Recap from It's a Free Country.
Welcome to Politics Bites, where every afternoon at It's A Free Country, we bring you the unmissable quotes from the morning's political conversations on WNYC. Today on the Brian Lehrer Show, Josh Rogers, political reporter for New Hampshire Public Radio, and Anna Sale, It's A Free Country political reporter, talked about Tuesday's New Hampshire primary and the last-minute challenges for Mitt Romney.
'I like being able to fire people'
Mitt Romney must have felt that this was too easy. He must have thought that his challengers in the Republican party needed fresh ammo for their stump speeches and negative ads.
The front-runner has long tried to balance his history as a wealthy corporate "turnaround artist" with the image of an authentic, in-touch candidate that has room in his heart for Wall Street and Main Street. He's had to defend himself and his company, Bain Capital, from charges that they specialized in laying off workers and raiding pension funds for the benefit of executives—not exactly helping his case that he's the "jobs" candidate.
But that's been pretty easy so far. So yesterday, when Romney was talking about the need to keep insurance a free market, he remarked that he "liked being able to fire people," in reference to dropping your insurance company if they're not providing a good product. It makes for an out-of-context soundbite perfectly tailored for anyone running against Mitt Romney.
But Brian Lehrer observed an interesting paradox in trying to turn off voters with Romney's business experience: this is a Republican primary, and Republicans are supposed to like free markets, free enterprise, capitalism, and, by extension, what Mitt Romney has done in the private sector. Anna Sale said that was reflected in the Romney campaign's damage control.

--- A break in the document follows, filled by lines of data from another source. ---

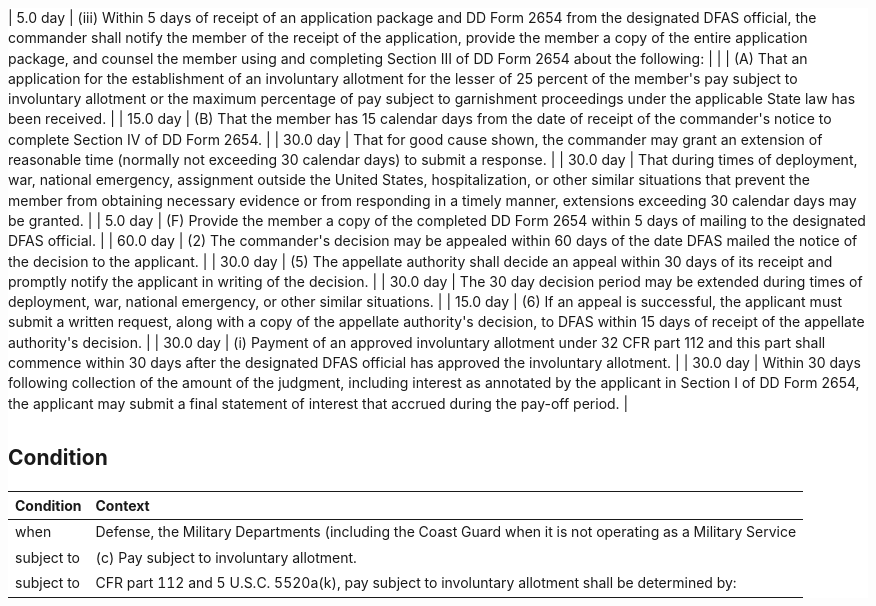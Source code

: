| 5.0 day    | (iii) Within 5 days of receipt of an application package and DD Form 2654 from the designated DFAS official, the commander shall notify the member of the receipt of the application, provide the member a copy of the entire application package, and counsel the member using and completing Section III of DD Form 2654 about the following:                                                                                     |
|            |               (A) That an application for the establishment of an involuntary allotment for the lesser of 25 percent of the member's pay subject to involuntary allotment or the maximum percentage of pay subject to garnishment proceedings under the applicable State law has been received.                                                                                                                                     |
| 15.0 day   | (B) That the member has 15 calendar days from the date of receipt of the commander's notice to complete Section IV of DD Form 2654.                                                                                                                                                                                                                                                                                                 |
| 30.0 day   | That for good cause shown, the commander may grant an extension of reasonable time (normally not exceeding 30 calendar days) to submit a response.                                                                                                                                                                                                                                                                                  |
| 30.0 day   | That during times of deployment, war, national emergency, assignment outside the United States, hospitalization, or other similar situations that prevent the member from obtaining necessary evidence or from responding in a timely manner, extensions exceeding 30 calendar days may be granted.                                                                                                                                 |
| 5.0 day    | (F) Provide the member a copy of the completed DD Form 2654 within 5 days of mailing to the designated DFAS official.                                                                                                                                                                                                                                                                                                               |
| 60.0 day   | (2) The commander's decision may be appealed within 60 days of the date DFAS mailed the notice of the decision to the applicant.                                                                                                                                                                                                                                                                                                    |
| 30.0 day   | (5) The appellate authority shall decide an appeal within 30 days of its receipt and promptly notify the applicant in writing of the decision.                                                                                                                                                                                                                                                                                      |
| 30.0 day   | The 30 day decision period may be extended during times of deployment, war, national emergency, or other similar situations.                                                                                                                                                                                                                                                                                                        |
| 15.0 day   | (6) If an appeal is successful, the applicant must submit a written request, along with a copy of the appellate authority's decision, to DFAS within 15 days of receipt of the appellate authority's decision.                                                                                                                                                                                                                      |
| 30.0 day   | (i) Payment of an approved involuntary allotment under 32 CFR part 112 and this part shall commence within 30 days after the designated DFAS official has approved the involuntary allotment.                                                                                                                                                                                                                                       |
| 30.0 day   | Within 30 days following collection of the amount of the judgment, including interest as annotated by the applicant in Section I of DD Form 2654, the applicant may submit a final statement of interest that accrued during the pay-off period.                                                                                                                                                                                    |


## Condition

| Condition      | Context                                                                                                                        |
|:---------------|:-------------------------------------------------------------------------------------------------------------------------------|
| when           | Defense, the Military Departments (including the Coast Guard when it is not operating as a Military Service                    |
| subject to     | (c) Pay  subject to  involuntary allotment.                                                                                    |
| subject to     | CFR part 112 and 5 U.S.C. 5520a(k), pay subject to  involuntary allotment shall be determined by:                              |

His press office sent out a slew of e-mails yesterday, one of which was a list of conservative commentators defending free enterprise and making that exact point. 'Hey guys, remember, we're for free enterprise in the Republican party.'
At a campaign event on Sunday, Anna said, New Jersey Governor Chris Christie provided similar justification for supporting Romney.
Christie is trying to grab onto that and say, Mitt Romney is actually someone we should look to as inspiration: he's been a success in business and Obama, Christie argues, has divided America and is running a cynical, pessimistic campaign.
Jon Huntsman was the first candidate to seize on the opportunity to slam Romney with that quote, but he won't be the last, says Sale.
We haven't seen the end of it yet. Even if Romney seals this deal in New Hampshire and we head to South Carolina, this is going to keep being the story.
It's an open question as to whether such attacks accomplish the goal: sufficiently scaring unenthusiastic voters ("soft support," according to Sale) away from Romney. Sale says that while stoking anxiety about Newt Gingrich's record killed his momentum in Iowa, the same isn't true for Mitt Romney in New Hampshire.
What you hear is, 'I think he might be a little out of touch,' 'I just don't trust him'—hemming and hawing about Romney as opposed to 'I don't trust that my job's safe under a Mitt Romney presidency.'
On to South Carolina
It seems the GOP is limping towards a Romney ticket, and tonight could bring them a step closer. Jon Huntsman's put all his marbles on New Hampshire, and a sluggish showing would almost certainly knock him out of the race, thinning the field further.
Romney's expected to win tonight, but Josh Rogers said that victory alone won't be a bellwether for Romney's continued success.
Presuming that Romney wins, what is the margin? Is it such that he can claim it's a convincing win and will send him on his way in South Carolina, or will it reopen everything down there?